Saturday, December 5, 2009

My iPod Addiction Meets My Book Addiction

A week or so ago I published a news brief on the demise of The Washington Post 's Book Worldpodcast. It was a podcast I had been listening to religiously almost from the day I got my first iPod. The books and literature section of the iTunes podcast directory was the first set of pages I visited, and what I found there was a veritable cornucopia of delight for any book lover with ear pods. This, before I even had a chance to get a look at the audio books pages. I began subscribing to everything that was there: The Guardian Books Podcast, Authors on Tour—Live, The Classic Tales Podcast , and on, and on.

Some of them I unceremoniously dumped after a few weeks. Book Lust With Nancy Pearl never quite delivered the titillation its title promised. KCRW's Bookworm, Michael Silverblatt was much too impressed with his own voice that more often than not his questions seemed to go on longer than the poor author's answers. Podcasts from Yale University were aimed at scholars with different priorities.

Some of them I kept around a little longer, the BBC's Book Reviews With Simon Mayo for example, and this despite the facts that for some reason he regularly had his panel of reviewers take the time to describe in detail the book jackets under discussion but even more importantly that they hardly ever found anything to dislike in any of the books they were talking about. Some like Book World disappeared of their own accord. The CBC's Talking Books, a feisty irreverent review show unfortunately called it quits after eleven years.

There were, thankfully, always replacements waiting on the bench to take their place. The serialized novel reading podcast Between the Covers replaced when it seemed obvious we were getting abridgements was succeeded by Magdalena Ball's Compulsive Reader by way of Australia courtesy of Blog Talk Radio. The overly erudite Harvard Press: Author Off The Page gave way to the BBC's World Book Club.

Now as I take the time to search for a replacement for the late lamented Book World, I count nineteen separate podcasts devoted to books and literature. This includes readings of poetry, short stories and novels, author interviews, book club discussions, and reviewers. It doesn't include theatrical podcasts, although to omit Shakespeare from the category of literature seems something of blunder, to say the least.

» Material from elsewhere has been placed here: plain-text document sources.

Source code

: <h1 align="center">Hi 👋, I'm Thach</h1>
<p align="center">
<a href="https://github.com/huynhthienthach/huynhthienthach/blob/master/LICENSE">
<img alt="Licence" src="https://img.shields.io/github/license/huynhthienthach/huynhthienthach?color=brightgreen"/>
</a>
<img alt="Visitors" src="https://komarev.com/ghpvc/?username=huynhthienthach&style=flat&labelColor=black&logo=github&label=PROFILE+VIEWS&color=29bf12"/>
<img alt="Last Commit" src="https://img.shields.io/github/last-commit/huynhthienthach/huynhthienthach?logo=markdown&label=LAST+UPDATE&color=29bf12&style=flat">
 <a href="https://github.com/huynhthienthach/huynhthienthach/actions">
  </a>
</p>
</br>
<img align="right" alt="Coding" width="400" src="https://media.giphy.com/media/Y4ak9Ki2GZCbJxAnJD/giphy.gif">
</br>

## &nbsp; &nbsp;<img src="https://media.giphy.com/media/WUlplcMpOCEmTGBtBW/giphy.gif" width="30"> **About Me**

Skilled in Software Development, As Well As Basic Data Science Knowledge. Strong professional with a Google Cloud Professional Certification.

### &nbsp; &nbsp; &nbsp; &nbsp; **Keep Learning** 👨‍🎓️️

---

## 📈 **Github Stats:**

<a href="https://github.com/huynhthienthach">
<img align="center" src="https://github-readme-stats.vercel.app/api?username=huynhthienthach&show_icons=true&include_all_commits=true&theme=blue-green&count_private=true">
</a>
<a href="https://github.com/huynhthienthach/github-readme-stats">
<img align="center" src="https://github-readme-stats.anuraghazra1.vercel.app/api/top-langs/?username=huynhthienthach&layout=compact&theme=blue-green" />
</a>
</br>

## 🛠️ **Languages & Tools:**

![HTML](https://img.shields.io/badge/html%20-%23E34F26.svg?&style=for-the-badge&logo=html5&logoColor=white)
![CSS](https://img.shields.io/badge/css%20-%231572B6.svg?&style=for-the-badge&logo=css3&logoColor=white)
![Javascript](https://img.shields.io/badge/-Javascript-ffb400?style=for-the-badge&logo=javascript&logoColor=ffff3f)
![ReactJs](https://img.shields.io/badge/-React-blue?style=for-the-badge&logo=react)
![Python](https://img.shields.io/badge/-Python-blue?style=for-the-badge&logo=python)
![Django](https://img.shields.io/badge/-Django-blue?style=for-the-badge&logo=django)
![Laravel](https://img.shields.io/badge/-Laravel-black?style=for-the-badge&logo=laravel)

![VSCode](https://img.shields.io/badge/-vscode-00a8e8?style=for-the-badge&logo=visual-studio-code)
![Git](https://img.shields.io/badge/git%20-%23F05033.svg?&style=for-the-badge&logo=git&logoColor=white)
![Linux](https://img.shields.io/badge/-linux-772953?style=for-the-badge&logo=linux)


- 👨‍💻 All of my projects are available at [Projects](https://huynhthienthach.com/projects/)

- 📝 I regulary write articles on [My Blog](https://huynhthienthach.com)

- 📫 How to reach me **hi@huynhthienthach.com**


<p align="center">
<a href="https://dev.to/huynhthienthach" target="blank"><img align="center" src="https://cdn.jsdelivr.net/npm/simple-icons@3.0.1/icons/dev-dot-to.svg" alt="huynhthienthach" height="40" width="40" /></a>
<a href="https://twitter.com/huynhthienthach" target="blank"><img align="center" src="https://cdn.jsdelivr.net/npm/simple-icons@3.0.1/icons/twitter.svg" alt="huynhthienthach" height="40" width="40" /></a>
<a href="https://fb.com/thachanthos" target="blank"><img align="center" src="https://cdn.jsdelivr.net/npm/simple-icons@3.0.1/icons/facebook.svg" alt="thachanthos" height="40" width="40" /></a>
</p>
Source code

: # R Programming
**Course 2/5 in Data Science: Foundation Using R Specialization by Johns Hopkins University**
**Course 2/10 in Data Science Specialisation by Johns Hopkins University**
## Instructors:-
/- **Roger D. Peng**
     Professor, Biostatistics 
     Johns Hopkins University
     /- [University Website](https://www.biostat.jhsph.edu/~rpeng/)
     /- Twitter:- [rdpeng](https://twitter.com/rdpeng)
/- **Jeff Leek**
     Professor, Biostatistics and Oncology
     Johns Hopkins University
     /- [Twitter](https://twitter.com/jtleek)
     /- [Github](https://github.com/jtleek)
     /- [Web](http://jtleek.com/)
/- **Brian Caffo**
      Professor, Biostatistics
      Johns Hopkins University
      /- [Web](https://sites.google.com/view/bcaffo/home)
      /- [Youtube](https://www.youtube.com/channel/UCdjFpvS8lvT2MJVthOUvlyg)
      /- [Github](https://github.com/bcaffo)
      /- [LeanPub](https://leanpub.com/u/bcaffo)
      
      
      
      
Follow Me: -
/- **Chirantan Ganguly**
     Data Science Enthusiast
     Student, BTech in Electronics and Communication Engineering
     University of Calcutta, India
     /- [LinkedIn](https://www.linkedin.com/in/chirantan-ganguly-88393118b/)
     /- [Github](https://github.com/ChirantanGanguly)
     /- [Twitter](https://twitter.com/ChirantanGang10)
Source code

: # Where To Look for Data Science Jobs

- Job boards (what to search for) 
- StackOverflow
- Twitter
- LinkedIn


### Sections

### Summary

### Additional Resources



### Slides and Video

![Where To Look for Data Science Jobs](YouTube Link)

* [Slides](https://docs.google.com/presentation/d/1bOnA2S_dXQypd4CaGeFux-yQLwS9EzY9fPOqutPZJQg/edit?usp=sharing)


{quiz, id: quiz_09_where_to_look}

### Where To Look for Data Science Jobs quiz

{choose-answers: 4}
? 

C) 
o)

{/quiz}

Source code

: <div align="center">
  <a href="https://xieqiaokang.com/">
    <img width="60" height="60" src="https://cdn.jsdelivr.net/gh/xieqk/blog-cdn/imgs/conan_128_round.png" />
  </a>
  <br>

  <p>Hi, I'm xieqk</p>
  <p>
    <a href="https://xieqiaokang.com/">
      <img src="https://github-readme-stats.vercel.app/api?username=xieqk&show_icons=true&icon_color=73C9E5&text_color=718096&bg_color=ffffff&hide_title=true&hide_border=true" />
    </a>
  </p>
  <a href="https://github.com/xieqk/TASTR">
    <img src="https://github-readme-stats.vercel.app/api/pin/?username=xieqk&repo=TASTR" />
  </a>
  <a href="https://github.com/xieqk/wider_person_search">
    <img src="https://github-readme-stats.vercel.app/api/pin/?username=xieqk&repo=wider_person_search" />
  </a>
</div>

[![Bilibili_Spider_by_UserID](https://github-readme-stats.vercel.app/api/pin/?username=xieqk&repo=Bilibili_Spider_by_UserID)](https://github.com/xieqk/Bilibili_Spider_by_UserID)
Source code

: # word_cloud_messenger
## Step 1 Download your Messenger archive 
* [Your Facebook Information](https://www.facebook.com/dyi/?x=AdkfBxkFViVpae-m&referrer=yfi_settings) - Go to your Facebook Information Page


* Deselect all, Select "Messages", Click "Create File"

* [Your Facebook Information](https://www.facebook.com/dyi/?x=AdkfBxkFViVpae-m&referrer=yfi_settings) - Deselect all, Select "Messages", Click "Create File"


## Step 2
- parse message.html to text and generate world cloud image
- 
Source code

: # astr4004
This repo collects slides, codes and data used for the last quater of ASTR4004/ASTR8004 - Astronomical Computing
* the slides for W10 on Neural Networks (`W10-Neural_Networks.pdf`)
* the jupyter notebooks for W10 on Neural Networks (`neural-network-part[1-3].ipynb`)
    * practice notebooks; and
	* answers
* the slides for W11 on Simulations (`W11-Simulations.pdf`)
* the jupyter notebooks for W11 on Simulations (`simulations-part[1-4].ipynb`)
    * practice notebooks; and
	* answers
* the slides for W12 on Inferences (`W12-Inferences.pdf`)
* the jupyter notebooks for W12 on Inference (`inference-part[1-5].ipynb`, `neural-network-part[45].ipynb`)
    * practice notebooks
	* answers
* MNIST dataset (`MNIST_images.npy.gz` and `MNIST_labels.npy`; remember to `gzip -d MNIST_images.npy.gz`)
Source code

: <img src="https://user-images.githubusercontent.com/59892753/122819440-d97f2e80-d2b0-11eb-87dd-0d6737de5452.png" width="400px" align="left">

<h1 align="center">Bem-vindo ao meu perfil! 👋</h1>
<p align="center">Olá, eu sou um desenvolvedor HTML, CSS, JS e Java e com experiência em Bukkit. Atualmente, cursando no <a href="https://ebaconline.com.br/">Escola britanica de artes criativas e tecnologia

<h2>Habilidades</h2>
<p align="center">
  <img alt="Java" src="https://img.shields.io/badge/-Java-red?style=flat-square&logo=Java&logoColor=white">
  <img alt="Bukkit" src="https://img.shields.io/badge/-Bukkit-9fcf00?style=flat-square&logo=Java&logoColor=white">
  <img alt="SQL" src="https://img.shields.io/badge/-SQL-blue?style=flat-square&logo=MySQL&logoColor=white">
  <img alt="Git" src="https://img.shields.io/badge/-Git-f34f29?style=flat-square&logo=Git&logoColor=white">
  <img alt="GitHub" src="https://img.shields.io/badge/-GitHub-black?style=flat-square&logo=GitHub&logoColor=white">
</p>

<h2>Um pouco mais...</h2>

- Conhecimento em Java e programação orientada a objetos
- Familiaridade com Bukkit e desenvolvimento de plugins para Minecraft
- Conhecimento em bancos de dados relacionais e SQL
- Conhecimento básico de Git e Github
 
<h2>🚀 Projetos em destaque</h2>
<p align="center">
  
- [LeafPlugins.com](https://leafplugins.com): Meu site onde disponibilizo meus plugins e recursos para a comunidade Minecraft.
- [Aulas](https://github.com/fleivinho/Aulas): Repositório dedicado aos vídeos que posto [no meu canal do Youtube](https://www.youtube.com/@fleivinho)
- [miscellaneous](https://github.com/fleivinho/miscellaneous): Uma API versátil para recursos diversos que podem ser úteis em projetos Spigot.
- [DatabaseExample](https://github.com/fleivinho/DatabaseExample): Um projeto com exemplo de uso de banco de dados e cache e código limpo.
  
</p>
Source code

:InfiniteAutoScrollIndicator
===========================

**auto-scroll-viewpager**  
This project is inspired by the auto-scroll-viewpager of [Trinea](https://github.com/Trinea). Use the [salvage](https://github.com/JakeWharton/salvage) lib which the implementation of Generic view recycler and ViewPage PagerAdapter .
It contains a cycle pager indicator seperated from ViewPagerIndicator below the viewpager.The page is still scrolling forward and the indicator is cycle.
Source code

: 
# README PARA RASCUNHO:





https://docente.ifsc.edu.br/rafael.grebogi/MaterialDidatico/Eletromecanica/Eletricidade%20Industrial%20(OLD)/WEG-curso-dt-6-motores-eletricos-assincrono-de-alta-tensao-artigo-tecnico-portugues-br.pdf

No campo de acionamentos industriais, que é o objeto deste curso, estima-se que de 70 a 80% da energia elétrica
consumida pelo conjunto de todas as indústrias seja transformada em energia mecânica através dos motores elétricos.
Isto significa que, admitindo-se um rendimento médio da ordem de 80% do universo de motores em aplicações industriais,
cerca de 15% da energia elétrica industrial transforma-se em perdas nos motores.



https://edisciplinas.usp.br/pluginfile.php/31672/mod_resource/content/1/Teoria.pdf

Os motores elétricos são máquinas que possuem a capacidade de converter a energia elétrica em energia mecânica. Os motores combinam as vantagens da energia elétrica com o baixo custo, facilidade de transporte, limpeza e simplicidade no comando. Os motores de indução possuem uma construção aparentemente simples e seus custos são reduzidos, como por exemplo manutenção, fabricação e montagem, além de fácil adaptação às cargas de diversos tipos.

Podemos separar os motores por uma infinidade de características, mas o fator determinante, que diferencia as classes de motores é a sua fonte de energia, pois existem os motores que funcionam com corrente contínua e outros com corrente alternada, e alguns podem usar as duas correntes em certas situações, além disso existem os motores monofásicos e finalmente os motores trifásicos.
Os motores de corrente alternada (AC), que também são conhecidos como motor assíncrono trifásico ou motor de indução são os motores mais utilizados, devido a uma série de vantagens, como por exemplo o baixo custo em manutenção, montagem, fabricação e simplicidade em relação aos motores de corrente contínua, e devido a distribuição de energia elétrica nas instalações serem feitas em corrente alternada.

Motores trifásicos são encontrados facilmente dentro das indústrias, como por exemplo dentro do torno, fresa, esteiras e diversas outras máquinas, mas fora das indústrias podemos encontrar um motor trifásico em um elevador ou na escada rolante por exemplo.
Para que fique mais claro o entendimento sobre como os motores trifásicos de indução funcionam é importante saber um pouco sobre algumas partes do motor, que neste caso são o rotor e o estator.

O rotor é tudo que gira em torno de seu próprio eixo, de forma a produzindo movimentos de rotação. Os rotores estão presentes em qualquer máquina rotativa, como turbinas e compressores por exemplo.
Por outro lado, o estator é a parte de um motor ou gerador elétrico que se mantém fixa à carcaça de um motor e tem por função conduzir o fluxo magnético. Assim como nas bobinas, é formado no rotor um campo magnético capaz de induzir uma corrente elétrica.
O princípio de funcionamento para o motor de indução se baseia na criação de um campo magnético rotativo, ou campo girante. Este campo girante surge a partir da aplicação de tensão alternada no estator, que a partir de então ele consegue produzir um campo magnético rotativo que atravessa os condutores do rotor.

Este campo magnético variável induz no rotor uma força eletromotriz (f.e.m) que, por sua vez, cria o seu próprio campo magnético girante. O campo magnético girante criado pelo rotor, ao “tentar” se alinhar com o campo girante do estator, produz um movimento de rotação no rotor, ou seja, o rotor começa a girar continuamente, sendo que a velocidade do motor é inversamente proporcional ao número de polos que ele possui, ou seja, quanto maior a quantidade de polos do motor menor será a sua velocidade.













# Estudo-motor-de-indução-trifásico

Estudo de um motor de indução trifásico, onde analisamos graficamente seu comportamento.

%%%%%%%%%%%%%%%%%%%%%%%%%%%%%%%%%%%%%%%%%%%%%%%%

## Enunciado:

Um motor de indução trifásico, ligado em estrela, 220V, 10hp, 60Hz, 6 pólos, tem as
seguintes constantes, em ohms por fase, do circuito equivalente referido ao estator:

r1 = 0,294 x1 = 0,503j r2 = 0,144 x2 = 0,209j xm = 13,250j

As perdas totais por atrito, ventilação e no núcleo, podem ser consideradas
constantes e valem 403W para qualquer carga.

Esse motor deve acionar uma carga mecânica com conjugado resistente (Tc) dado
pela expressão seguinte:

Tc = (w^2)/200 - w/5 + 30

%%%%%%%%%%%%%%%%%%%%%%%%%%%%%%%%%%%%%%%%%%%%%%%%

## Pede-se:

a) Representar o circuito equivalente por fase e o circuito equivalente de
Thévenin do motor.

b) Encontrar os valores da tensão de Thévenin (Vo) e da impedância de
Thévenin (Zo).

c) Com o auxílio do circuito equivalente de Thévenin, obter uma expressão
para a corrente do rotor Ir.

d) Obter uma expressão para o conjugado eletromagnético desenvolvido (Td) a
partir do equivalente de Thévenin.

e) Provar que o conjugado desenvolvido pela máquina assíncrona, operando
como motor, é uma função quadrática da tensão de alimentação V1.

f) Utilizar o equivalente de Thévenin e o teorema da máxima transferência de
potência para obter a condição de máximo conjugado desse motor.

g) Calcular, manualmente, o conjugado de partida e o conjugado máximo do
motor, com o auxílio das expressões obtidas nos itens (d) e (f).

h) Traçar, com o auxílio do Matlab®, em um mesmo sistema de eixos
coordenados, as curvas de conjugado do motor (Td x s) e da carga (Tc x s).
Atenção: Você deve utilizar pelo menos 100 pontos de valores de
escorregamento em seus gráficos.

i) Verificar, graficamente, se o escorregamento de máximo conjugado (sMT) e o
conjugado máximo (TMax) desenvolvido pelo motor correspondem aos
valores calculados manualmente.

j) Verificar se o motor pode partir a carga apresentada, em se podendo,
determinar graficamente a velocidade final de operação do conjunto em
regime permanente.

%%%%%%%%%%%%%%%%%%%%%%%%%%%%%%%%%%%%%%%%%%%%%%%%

It doesn't include podcasts that regularly feature authors and literary reviews in their more eclectic formats—podcasts of shows like NPR's Fresh Air and the BBC's Arts and Ideas. Nineteen despite the fact that often when a new book comes out, its author becomes ubiquitous. When Richard Price was on the road touting Lush Life, it was almost impossible to escape him. Recently, it's been Michael Chabon and Paul Rudnick making the rounds for their newly published essays. Repetition is one price of addiction.

As I look for number twenty, I try to define some criteria for the many candidates still out there. I look to those podcasts that have stood the test of time for models. Number one: I want a host who loves books, knows something about them, but is willing to allow the author the spotlight. I want someone like Terry Gross, whose guests are always taking the time to tell her how wonderful her questions are. I want someone like Eleanor Wachtel, the hostess of Writers and Company who seems to have read everything everyone of her weekly guests has written, yet never seems to pompously pontificate a la the Bookworm.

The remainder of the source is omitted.